Thomason Tracts

What a strange article

March 30, 2004 · 3 Comments

Simply Simpson – Why pop songwriting’s not what it used to be. By Kevin Canfield

While I agree that Jessica Simpson probably isn’t much of a songwriter (if she actually wrote anything to speak of) Canfield is far too dismissive of the tradition of pop performer as songwriter. (A trend he, bizarrely, attributes to Madonna, which is like saying that the electric guitar was invented in 1982 by Andy Taylor.) While I don’t see any factual errors, the whole tone of the article is bizarre, a pop-cultural history written by someone who apparently has little knowledge of the popular culture he’s supposedly talking about.

Buddy Holly — who is not mentioned in the article — co-wrote most of his hits in the late fifties. It certainly isn’t true that the “biggest hits of the ’50s and ’60s were written by songwriters like Jerry Leiber and Mike Stoller…” I have a lot of respect for those songwriters, but that’s not true — the biggest hits of the Fifties may have been written by non-performing songwriters. (And among them, Canfield never mentions Goffin and King, or the Motown writers.)

The biggest hits of the Sixties were mostly — except for Motown — written by performers like the Beatles and Stones. (Both groups are mentioned only in passing, and strangely placed — seemingly chronologically — after Simon & Garfunkel, James Taylor, and Joni Mitchell.) Lennon & McCartney — with the proverbial help from their friends — created, or promoted, a tradition that has faded but never quite died. Elton John, the Eagles, Fleetwood Mac, the Police, U2, Springsteen, Prince, REM… These were all hugely successful acts that wrote all, or nearly all, of their own material.

Madonna, indeed.

UPDATE: As Haggai points out in comments, Chuck Berry — who more or less invented rock & roll — wrote his own material. Little Richard and Jerry Lee Lewis were songwriters as well. I should also point out that some of the Motown performers, too — notably Smokey Robinson, Marvin Gaye, and especially Stevie Wonder — wrote, or write, their own material.

I could probably trace this back even further, to the beginnings of recorded music. I today cataloged an album based upon a player-piano roll made by George Gershwin. (And beyond “pop” music, the great classical composers were also performers and/or conductors. I read just the other day that J.S. Bach, in his own time, was mostly celebrated as a keyboardist.) It’s simply a dumb claim as stated so broadly. In a narrow sense — that poppy, non-instrument-playing, usually female singers of the Jessica Simpson “type” didn’t used to pretend to write their own material — it may have some merit.

Categories: Music

3 responses so far ↓

  • Haggai // March 30, 2004 at 4:48 pm

    Chuck Berry wrote his own stuff, didn’t he? Also Eddie Cochran, though not quite at the highest level of success and influence like Berry and Holly.
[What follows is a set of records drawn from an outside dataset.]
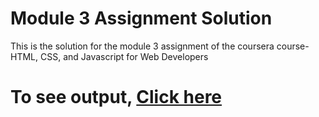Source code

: # Module 3 Assignment Solution
This is the solution for the module 3 assignment of the coursera course- HTML, CSS, and Javascript for Web Developers

# To see output, <a href = "https://jayudoye.github.io/Coursera-HTML-CSS-and-Javascript-for-Web-Developers/Module3-Assignment/">Click here</a>
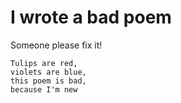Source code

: # I wrote a bad poem
Someone please fix it!

    Tulips are red,
    violets are blue,
    this poem is bad,
    because I'm new
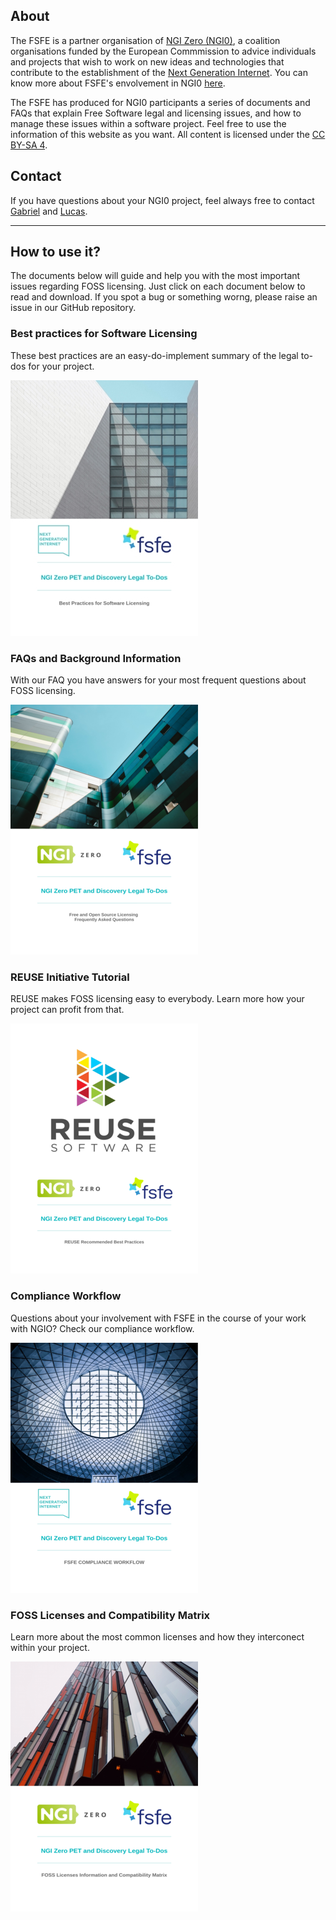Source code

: 
## About

The FSFE is a partner organisation of [NGI Zero (NGI0)](https://www.ngi.eu/about/ngi-zero/), a coalition organisations funded by the European Commmission to advice individuals and projects that wish to work on new ideas and technologies that contribute to the establishment of the [Next Generation Internet](https://www.ngi.eu/vision/). You can know more about FSFE's envolvement in NGI0 [here](https://fsfe.org/activities/ftf/ngi0.en.html).

The FSFE has produced for NGI0 participants a series of documents and FAQs that explain Free Software legal and licensing issues, and how to manage these issues within a software project. Feel free to use the information of this website as you want. All content is licensed under the [CC BY-SA 4](https://creativecommons.org/licenses/by/4.0/).

## Contact

If you have questions about your NGI0 project, feel always free to contact [Gabriel](https://fsfe.org/about/ku/ku.en.html) and [Lucas](https://fsfe.org/about/lasota/lasota.en.html).

---

## How to use it?

The documents below will guide and help you with the most important issues regarding FOSS licensing. Just click on each document below to read and download. If you spot a bug or something worng, please raise an issue in our GitHub repository.

### Best practices for Software Licensing

These best practices are an easy-do-implement summary of the legal to-dos for your project.

[![best-practices](/media/images/best-logo.png)](https://github.com/lucaslasota/testngio/blob/master/media/pdf/best-practices.pdf)


### FAQs and Background Information

With our FAQ you have answers for your most frequent questions about FOSS licensing.

[![faq](/media/images/faq-logo.png)](https://github.com/lucaslasota/testngio/blob/master/media/pdf/faq.pdf)

### REUSE Initiative Tutorial

REUSE makes FOSS licensing easy to everybody. Learn more how your project can profit from that.

[![reuse](/media/images/reuse-logo.png)](https://github.com/lucaslasota/testngio/blob/maste/media/pdf/reuse.pdf)

### Compliance Workflow

Questions about your involvement with FSFE in the course of your work with NGIO? Check our compliance workflow.

[![workflow](/media/images/workflow-logo.png)](https://github.com/lucaslasota/testngio/blob/master/media/pdf/compliance-workflow.pdf)

### FOSS Licenses and Compatibility Matrix

Learn more about the most common licenses and how they interconect within your project. 

[![license-matrix](/media/images/matrix-logo.png)](https://github.com/lucaslasota/testngio/blob/maste/media/pdf/licenses-matrix.pdf)




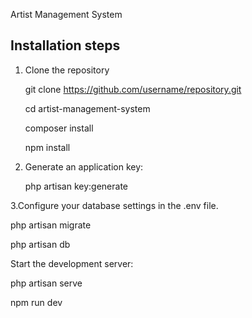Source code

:Artist Management System

## Installation steps

1. Clone the repository

   git clone https://github.com/username/repository.git

   cd artist-management-system

   composer install

   npm install

2. Generate an application key:

    php artisan key:generate

3.Configure your database settings in the .env file.

   php artisan migrate 

   php artisan db


Start the development server:

php artisan serve

npm run dev


   

   



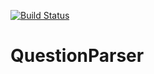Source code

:[![Build Status](https://travis-ci.org/turbolent/QuestionParser.svg?branch=master)](https://travis-ci.org/turbolent/QuestionParser)

# QuestionParser


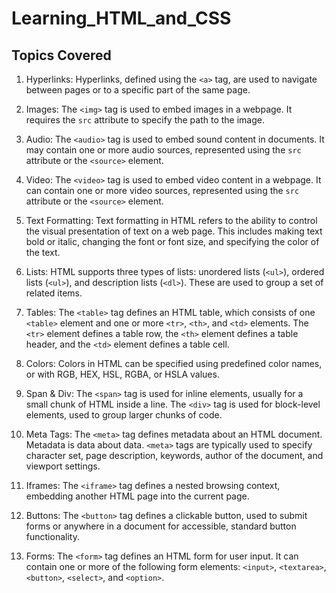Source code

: # Learning_HTML_and_CSS

## Topics Covered 

1. Hyperlinks: Hyperlinks, defined using the `<a>` tag, are used to navigate between pages or to a specific part of the same page.

2. Images: The `<img>` tag is used to embed images in a webpage. It requires the `src` attribute to specify the path to the image.

3. Audio: The `<audio>` tag is used to embed sound content in documents. It may contain one or more audio sources, represented using the `src` attribute or the `<source>` element.

4. Video: The `<video>` tag is used to embed video content in a webpage. It can contain one or more video sources, represented using the `src` attribute or the `<source>` element.

5. Text Formatting: Text formatting in HTML refers to the ability to control the visual presentation of text on a web page. This includes making text bold or italic, changing the font or font size, and specifying the color of the text.

6. Lists: HTML supports three types of lists: unordered lists (`<ul>`), ordered lists (`<ul>`), and description lists (`<dl>`). These are used to group a set of related items.

7. Tables: The `<table>` tag defines an HTML table, which consists of one `<table>` element and one or more `<tr>`, `<th>`, and `<td>` elements. The `<tr>` element defines a table row, the `<th>` element defines a table header, and the `<td>` element defines a table cell.

8. Colors: Colors in HTML can be specified using predefined color names, or with RGB, HEX, HSL, RGBA, or HSLA values.

9. Span & Div: The `<span>` tag is used for inline elements, usually for a small chunk of HTML inside a line. The `<div>` tag is used for block-level elements, used to group larger chunks of code.

10. Meta Tags: The `<meta>` tag defines metadata about an HTML document. Metadata is data about data. `<meta>` tags are typically used to specify character set, page description, keywords, author of the document, and viewport settings.

11. Iframes: The `<iframe>` tag defines a nested browsing context, embedding another HTML page into the current page.

12. Buttons: The `<button>` tag defines a clickable button, used to submit forms or anywhere in a document for accessible, standard button functionality.

13. Forms: The `<form>` tag defines an HTML form for user input. It can contain one or more of the following form elements: `<input>`, `<textarea>`, `<button>`, `<select>`, and `<option>`.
  • Mac Thomason // March 30, 2004 at 5:39 pm

    You’re right about Berry. And Little Richard wrote at least some of his material. And Jerry Lee Lewis, too, wrote at least some of his own material. Elvis was almost the exception!

    I think, however, that the claim that the biggest hits of the fifties weren’t generally written by the singer is probably true, because of Elvis if nothing else. It’s demonstrably not true of the sixties or seventies.

  • Ray // March 30, 2004 at 9:47 pm

    There’s no shame in being a good interpreter of others’ material. Frank Sinatra, to my knowledge, never wrote any of his own material, but he’s still considered a giant of 20th Century popular music. The same is true of Billie Holliday and Ella Fitzgerald. Aretha Franklin wrote very little of her own material either, and the same was true of her peers in the soul music world.

    Think of, say, Dusty Springfield. Should it matter that she didn’t write “Son-of-a Preacher Man?” And I’d rather listen, at any time, to “Dusty in Memphis” than practically any Joni Mitchell album.